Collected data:

[Start of Attachment]

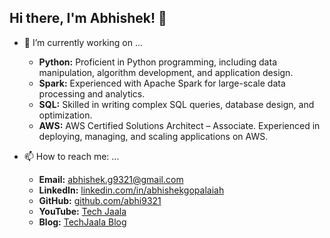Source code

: ## Hi there, I'm Abhishek!  👋

- 🔭 I’m currently working on ...
  - **Python:** Proficient in Python programming, including data manipulation, algorithm development, and application design.
  - **Spark:** Experienced with Apache Spark for large-scale data processing and analytics.
  - **SQL:** Skilled in writing complex SQL queries, database design, and optimization.
  - **AWS:** AWS Certified Solutions Architect – Associate. Experienced in deploying, managing, and scaling applications on AWS.
 
- 📫 How to reach me: ...
  - **Email:** [abhishek.g9321@gmail.com](mailto:abhishek.g9321@gmail.com)
  - **LinkedIn:** [linkedin.com/in/abhishekgopalaiah](https://www.linkedin.com/in/abhishekgopalaiah/)
  - **GitHub:** [github.com/abhi9321](https://github.com/abhishekgopalaiah)
  - **YouTube:** [Tech Jaala](https://www.youtube.com/@techjaala9230)
  - **Blog:** [TechJaala Blog](https://techjaala.blogspot.com/)
    
<!--
**abhishekgopalaiah/abhishekgopalaiah** is a ✨ _special_ ✨ repository because its `README.md` (this file) appears on your GitHub profile.

Here are some ideas to get you started:

- 🔭 I’m currently working on ...
  - **Python:** Proficient in Python programming, including data manipulation, algorithm development, and application design.
  - **Spark:** Experienced with Apache Spark for large-scale data processing and analytics.
  - **SQL:** Skilled in writing complex SQL queries, database design, and optimization.
  - **AWS:** AWS Certified Solutions Architect – Associate. Experienced in deploying, managing, and scaling applications on AWS.

- 🌱 I’m currently learning ...
- 👯 I’m looking to collaborate on ...
- 🤔 I’m looking for help with ...
- 💬 Ask me about ...
- 📫 How to reach me: ...
- 😄 Pronouns: ...
- ⚡ Fun fact: ...
-->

[End of Attachment]

ACTIVITY:
Retype exactly the lines of the data above that fall between the line with "Hi there, I'm" and the line with "- 🤔 I’m looking for help with ...", inclusive, and add nothing.

OUTPUT BELOW:
: ## Hi there, I'm Abhishek!  👋

- 🔭 I’m currently working on ...
  - **Python:** Proficient in Python programming, including data manipulation, algorithm development, and application design.
  - **Spark:** Experienced with Apache Spark for large-scale data processing and analytics.
  - **SQL:** Skilled in writing complex SQL queries, database design, and optimization.
  - **AWS:** AWS Certified Solutions Architect – Associate. Experienced in deploying, managing, and scaling applications on AWS.
 
- 📫 How to reach me: ...
  - **Email:** [abhishek.g9321@gmail.com](mailto:abhishek.g9321@gmail.com)
  - **LinkedIn:** [linkedin.com/in/abhishekgopalaiah](https://www.linkedin.com/in/abhishekgopalaiah/)
  - **GitHub:** [github.com/abhi9321](https://github.com/abhishekgopalaiah)
  - **YouTube:** [Tech Jaala](https://www.youtube.com/@techjaala9230)
  - **Blog:** [TechJaala Blog](https://techjaala.blogspot.com/)
    
<!--
**abhishekgopalaiah/abhishekgopalaiah** is a ✨ _special_ ✨ repository because its `README.md` (this file) appears on your GitHub profile.

Here are some ideas to get you started:

- 🔭 I’m currently working on ...
  - **Python:** Proficient in Python programming, including data manipulation, algorithm development, and application design.
  - **Spark:** Experienced with Apache Spark for large-scale data processing and analytics.
  - **SQL:** Skilled in writing complex SQL queries, database design, and optimization.
  - **AWS:** AWS Certified Solutions Architect – Associate. Experienced in deploying, managing, and scaling applications on AWS.

- 🌱 I’m currently learning ...
- 👯 I’m looking to collaborate on ...
- 🤔 I’m looking for help with ...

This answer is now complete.